Пищу раздавали прямо в бараках. На весь барак предоставлялось лишь несколько мисок, поэтому первые получившие свой суп вливали его в себя поскорее, чтобы не заставлять остальных ждать. Тех, кто ел недостаточно быстро, нетерпеливо поторапливали. Желудевый кофе разливали в эти же миски. Если у кого-то заводилась собственная ложка, ее берегли как зеницу ока; ложка считалась настоящей драгоценностью, а поскольку ножей заключенным не выдавали, то она выполняла и их функцию, для чего черенок затачивали о камень. В уборных не было туалетной бумаги, и любой ненужный листок ценился очень высоко; иногда заключенным доставались обрывки от цементных мешков со стройплощадки, а то и газета, оставленная кем-то из гражданских на стройке и контрабандой попавшая в лагерь. Клочок бумаги можно было использовать самому или обменять на еду.
Люди, терпевшие все эти лишения, казались нацистам человеческим мусором, однако военная экономика страны все больше зависела от них. Стремясь возродить былое величие, Гитлер создал мир, в котором мятый обрывок бумаги превращался в валюту с реальной стоимостью, которую или тратили, или подтирали ею зад.

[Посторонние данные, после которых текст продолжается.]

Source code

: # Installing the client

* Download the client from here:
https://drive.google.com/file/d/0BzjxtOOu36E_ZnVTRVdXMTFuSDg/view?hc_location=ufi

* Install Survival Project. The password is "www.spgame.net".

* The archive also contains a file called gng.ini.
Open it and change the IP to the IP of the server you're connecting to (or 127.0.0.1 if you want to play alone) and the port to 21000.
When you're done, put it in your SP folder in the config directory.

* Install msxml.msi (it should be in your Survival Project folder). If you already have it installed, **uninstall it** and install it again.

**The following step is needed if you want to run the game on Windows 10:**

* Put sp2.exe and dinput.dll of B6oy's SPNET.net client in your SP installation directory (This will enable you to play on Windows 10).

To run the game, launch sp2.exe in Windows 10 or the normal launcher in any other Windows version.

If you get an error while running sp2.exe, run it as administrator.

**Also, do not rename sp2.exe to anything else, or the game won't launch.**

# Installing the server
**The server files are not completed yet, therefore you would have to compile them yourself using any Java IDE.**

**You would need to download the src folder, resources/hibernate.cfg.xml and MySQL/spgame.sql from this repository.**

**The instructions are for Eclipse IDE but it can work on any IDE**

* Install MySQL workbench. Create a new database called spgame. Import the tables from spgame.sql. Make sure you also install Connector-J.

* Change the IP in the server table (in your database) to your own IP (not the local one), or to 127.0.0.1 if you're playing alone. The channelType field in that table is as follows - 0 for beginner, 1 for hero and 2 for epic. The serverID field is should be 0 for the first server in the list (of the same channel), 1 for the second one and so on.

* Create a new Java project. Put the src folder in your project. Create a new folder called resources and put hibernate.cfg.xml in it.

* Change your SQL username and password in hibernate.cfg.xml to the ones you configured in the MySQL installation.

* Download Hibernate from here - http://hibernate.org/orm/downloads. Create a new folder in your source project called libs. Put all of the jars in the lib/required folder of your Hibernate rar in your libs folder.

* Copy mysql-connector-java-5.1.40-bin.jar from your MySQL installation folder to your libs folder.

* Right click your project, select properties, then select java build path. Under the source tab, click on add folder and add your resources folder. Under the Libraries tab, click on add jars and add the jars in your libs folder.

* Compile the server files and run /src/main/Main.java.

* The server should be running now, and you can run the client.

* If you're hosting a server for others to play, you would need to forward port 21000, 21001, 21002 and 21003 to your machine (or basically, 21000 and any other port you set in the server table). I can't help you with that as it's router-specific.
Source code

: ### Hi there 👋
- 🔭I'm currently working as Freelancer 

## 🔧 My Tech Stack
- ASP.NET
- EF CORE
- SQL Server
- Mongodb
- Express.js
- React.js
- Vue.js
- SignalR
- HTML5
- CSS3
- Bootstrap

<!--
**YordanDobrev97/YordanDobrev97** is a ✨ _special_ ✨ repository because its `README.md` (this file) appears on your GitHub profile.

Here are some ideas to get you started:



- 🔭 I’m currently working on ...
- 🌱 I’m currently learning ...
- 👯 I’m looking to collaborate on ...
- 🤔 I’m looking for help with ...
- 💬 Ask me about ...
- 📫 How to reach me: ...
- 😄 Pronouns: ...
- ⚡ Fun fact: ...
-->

Организм каждого заключенного постоянно подвергался испытаниям. Крайне важно было иметь пару приличных ботинок. Если они оказывались слишком тесными или, наоборот, большими, то натирали ноги, а мозоли воспалялись. Носки были редкостью, и люди заменяли их портянками из ткани, оторванной с подола лагерных рубах. Рвать рубахи было рискованно, потому что повреждение собственности СС считалось саботажем и за него могли присудить двадцать пять ударов хлыстом или лишение пищи. Без ножниц и щипчиков ногти на ногах отрастали до тех пор, пока не ломались сами или не врастали в плоть.
Головы брили раз в две недели у лагерного парикмахера: отчасти чтобы не допустить распространения вшей, но также для того, чтобы заключенные с бритыми головами и в полосатых пижамах сразу бросались в глаза. Парикмахер не использовал ни мыла, ни антисептика, поэтому у многих на головах и на лицах оставались порезы, прыщи и пустулы, а также вросшие волосы. Легко было подхватить инфекцию, которая могла запросто уложить человека в госпиталь. Фрицу хотя бы не брили лицо – в двадцать лет щетина у него еще не начала расти.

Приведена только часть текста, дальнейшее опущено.